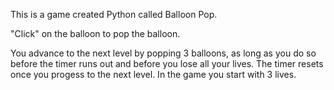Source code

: This is a game created Python called Balloon Pop.

"Click" on the balloon to pop the balloon.

You advance to the next level by popping 3 balloons, as long as you do so before the timer runs out and before you lose all your lives. The timer resets once you progess to the next level. In the game you start with 3 lives.
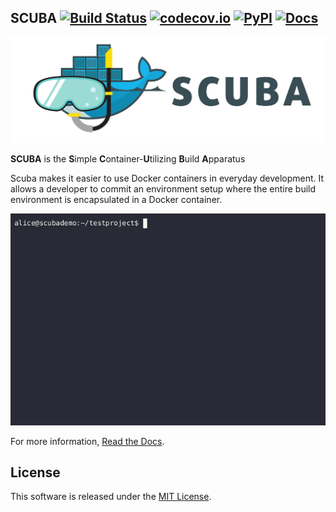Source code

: SCUBA  [![Build Status](https://github.com/JonathonReinhart/scuba/actions/workflows/build-test.yml/badge.svg)](https://github.com/JonathonReinhart/scuba/actions/workflows/build-test.yml) [![codecov.io](https://codecov.io/github/JonathonReinhart/scuba/coverage.svg?branch=main)](https://codecov.io/github/JonathonReinhart/scuba?branch=main) [![PyPI](https://img.shields.io/pypi/v/scuba.svg)](https://pypi.python.org/pypi/scuba) [![Docs](https://readthedocs.org/projects/scuba/badge/?version=latest)](https://scuba.readthedocs.io/)
-----
![SCUBA](docs/images/SCUBA.png)

**SCUBA** is the **S**imple **C**ontainer-**U**tilizing **B**uild **A**pparatus

Scuba makes it easier to use Docker containers in everyday development. It
allows a developer to commit an environment setup where the entire build
environment is encapsulated in a Docker container.

![demo](docs/images/demo.gif)

For more information, [Read the Docs](https://scuba.readthedocs.io/).

## License

This software is released under the [MIT License](https://opensource.org/licenses/MIT).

--------------------------------

| EXERCISE DESCRIPTION |
Copy the stretch of the records above that runs from the line with "called Balloon Pop." through the line with "pop the balloon.". Both end lines belong in the copy, and nothing else does.

| REPLY TO THE TASK |
: This is a game created Python called Balloon Pop.

"Click" on the balloon to pop the balloon.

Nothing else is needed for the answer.